WORK INSTRUCTIONS | Reprint each record exactly. Pictures are not reprinted.

[Plain-text document sources]
• • • •
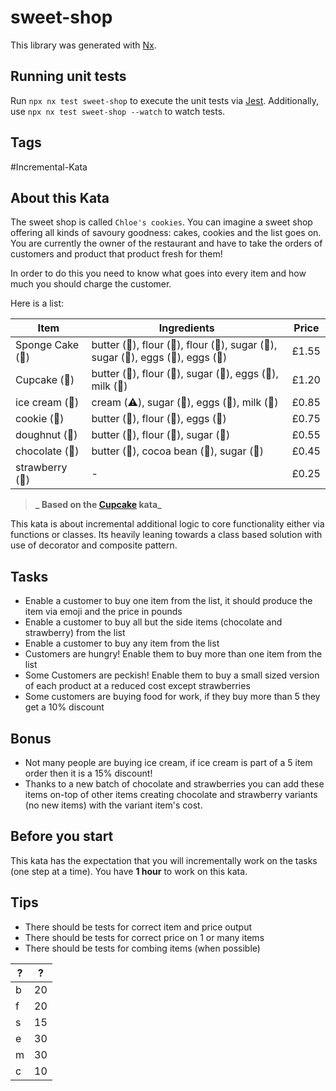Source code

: # sweet-shop

This library was generated with [Nx](https://nx.dev).

## Running unit tests

Run `npx nx test sweet-shop` to execute the unit tests via [Jest](https://jestjs.io).
Additionally, use `npx nx test sweet-shop --watch` to watch tests.

## Tags

#Incremental-Kata

## About this Kata

The sweet shop is called `Chloe's cookies`.
You can imagine a sweet shop offering all kinds of savoury goodness: cakes, cookies and the list goes on. 
You are currently the owner of the restaurant and have to take the orders of customers and product that product fresh for them!

In order to do this you need to know what goes into every item and how much you should charge the customer.

Here is a list:

| Item             | Ingredients                                                                        | Price |
|------------------|------------------------------------------------------------------------------------|-------|
| Sponge Cake (🍰) | butter (🧈), flour (🌾), flour (🌾), sugar (🍬), sugar (🍬), eggs (🥚), eggs (🥚)  | £1.55 |
| Cupcake (🧁)     | butter (🧈), flour (🌾), sugar (🍬), eggs (🥚), milk (🥛)                          | £1.20 |
| ice cream (🍨)   | cream (⚠️), sugar (🍬), eggs (🥚), milk (🥛)                                       | £0.85 |
| cookie (🍪)      | butter (🧈), flour (🌾), eggs (🥚)                                                 | £0.75 |
| doughnut (🍩)    | butter (🧈), flour (🌾), sugar (🍬)                                                | £0.55 |
| chocolate (🍫)   | butter (🧈), cocoa bean (🫘), sugar (🍬)                                           | £0.45 |
| strawberry (🍓)  | -                                                                                  | £0.25 |

> **_ Based on the [Cupcake](https://codingdojo.org/kata/cupcake/) kata_**

This kata is about incremental additional logic to core functionality either via functions or classes.
Its heavily leaning towards a class based solution with use of decorator and composite pattern.

## Tasks

* Enable a customer to buy one item from the list, it should produce the item via emoji and the price in pounds
* Enable a customer to buy all but the side items (chocolate and strawberry) from the list
* Enable a customer to buy any item from the list
* Customers are hungry! Enable them to buy more than one item from the list
* Some Customers are peckish! Enable them to buy a small sized version of each product at a reduced cost except strawberries
* Some customers are buying food for work, if they buy more than 5 they get a 10% discount

## Bonus

* Not many people are buying ice cream, if ice cream is part of a 5 item order then it is a 15% discount!
* Thanks to a new batch of chocolate and strawberries you can add these items on-top of other items creating chocolate and strawberry variants (no new items) with the variant item's cost.

## Before you start

This kata has the expectation that you will incrementally work on the tasks (one step at a time).
You have **1 hour** to work on this kata.

## Tips

* There should be tests for correct item and price output
* There should be tests for correct price on 1 or many items
* There should be tests for combing items (when possible)

| ? | ?  |
|---|----|
| b | 20 |
| f | 20 |
| s | 15 |
| e | 30 |
| m | 30 |
| c | 10 |
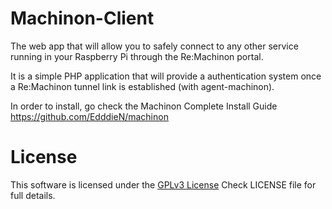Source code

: # Machinon-Client

The web app that will allow you to safely connect  to any other service running in your Raspberry Pi through the Re:Machinon portal.

It is a simple PHP application that will provide a  authentication system once a Re:Machinon tunnel link is established (with agent-machinon).

In order to install, go check the Machinon Complete Install Guide
https://github.com/EdddieN/machinon

# License

This software is licensed under the [GPLv3 License](https://www.gnu.org/licenses/gpl-3.0.html)
Check LICENSE file for full details.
• • • •
REPLY |
Source code

: # sweet-shop

This library was generated with [Nx](https://nx.dev).

## Running unit tests

Run `npx nx test sweet-shop` to execute the unit tests via [Jest](https://jestjs.io).
Additionally, use `npx nx test sweet-shop --watch` to watch tests.

## Tags

#Incremental-Kata

## About this Kata

The sweet shop is called `Chloe's cookies`.
You can imagine a sweet shop offering all kinds of savoury goodness: cakes, cookies and the list goes on. 
You are currently the owner of the restaurant and have to take the orders of customers and product that product fresh for them!

In order to do this you need to know what goes into every item and how much you should charge the customer.

Here is a list:

| Item             | Ingredients                                                                        | Price |
|------------------|------------------------------------------------------------------------------------|-------|
| Sponge Cake (🍰) | butter (🧈), flour (🌾), flour (🌾), sugar (🍬), sugar (🍬), eggs (🥚), eggs (🥚)  | £1.55 |
| Cupcake (🧁)     | butter (🧈), flour (🌾), sugar (🍬), eggs (🥚), milk (🥛)                          | £1.20 |
| ice cream (🍨)   | cream (⚠️), sugar (🍬), eggs (🥚), milk (🥛)                                       | £0.85 |
| cookie (🍪)      | butter (🧈), flour (🌾), eggs (🥚)                                                 | £0.75 |
| doughnut (🍩)    | butter (🧈), flour (🌾), sugar (🍬)                                                | £0.55 |
| chocolate (🍫)   | butter (🧈), cocoa bean (🫘), sugar (🍬)                                           | £0.45 |
| strawberry (🍓)  | -                                                                                  | £0.25 |

> **_ Based on the [Cupcake](https://codingdojo.org/kata/cupcake/) kata_**

This kata is about incremental additional logic to core functionality either via functions or classes.
Its heavily leaning towards a class based solution with use of decorator and composite pattern.

## Tasks

* Enable a customer to buy one item from the list, it should produce the item via emoji and the price in pounds
* Enable a customer to buy all but the side items (chocolate and strawberry) from the list
* Enable a customer to buy any item from the list
* Customers are hungry! Enable them to buy more than one item from the list
* Some Customers are peckish! Enable them to buy a small sized version of each product at a reduced cost except strawberries
* Some customers are buying food for work, if they buy more than 5 they get a 10% discount

## Bonus

* Not many people are buying ice cream, if ice cream is part of a 5 item order then it is a 15% discount!
* Thanks to a new batch of chocolate and strawberries you can add these items on-top of other items creating chocolate and strawberry variants (no new items) with the variant item's cost.

## Before you start

This kata has the expectation that you will incrementally work on the tasks (one step at a time).
You have **1 hour** to work on this kata.

## Tips

* There should be tests for correct item and price output
* There should be tests for correct price on 1 or many items
* There should be tests for combing items (when possible)

| ? | ?  |
|---|----|
| b | 20 |
| f | 20 |
| s | 15 |
| e | 30 |
| m | 30 |
| c | 10 |
Source code

: # Machinon-Client

The web app that will allow you to safely connect  to any other service running in your Raspberry Pi through the Re:Machinon portal.

It is a simple PHP application that will provide a  authentication system once a Re:Machinon tunnel link is established (with agent-machinon).

In order to install, go check the Machinon Complete Install Guide
https://github.com/EdddieN/machinon

# License

This software is licensed under the [GPLv3 License](https://www.gnu.org/licenses/gpl-3.0.html)
Check LICENSE file for full details.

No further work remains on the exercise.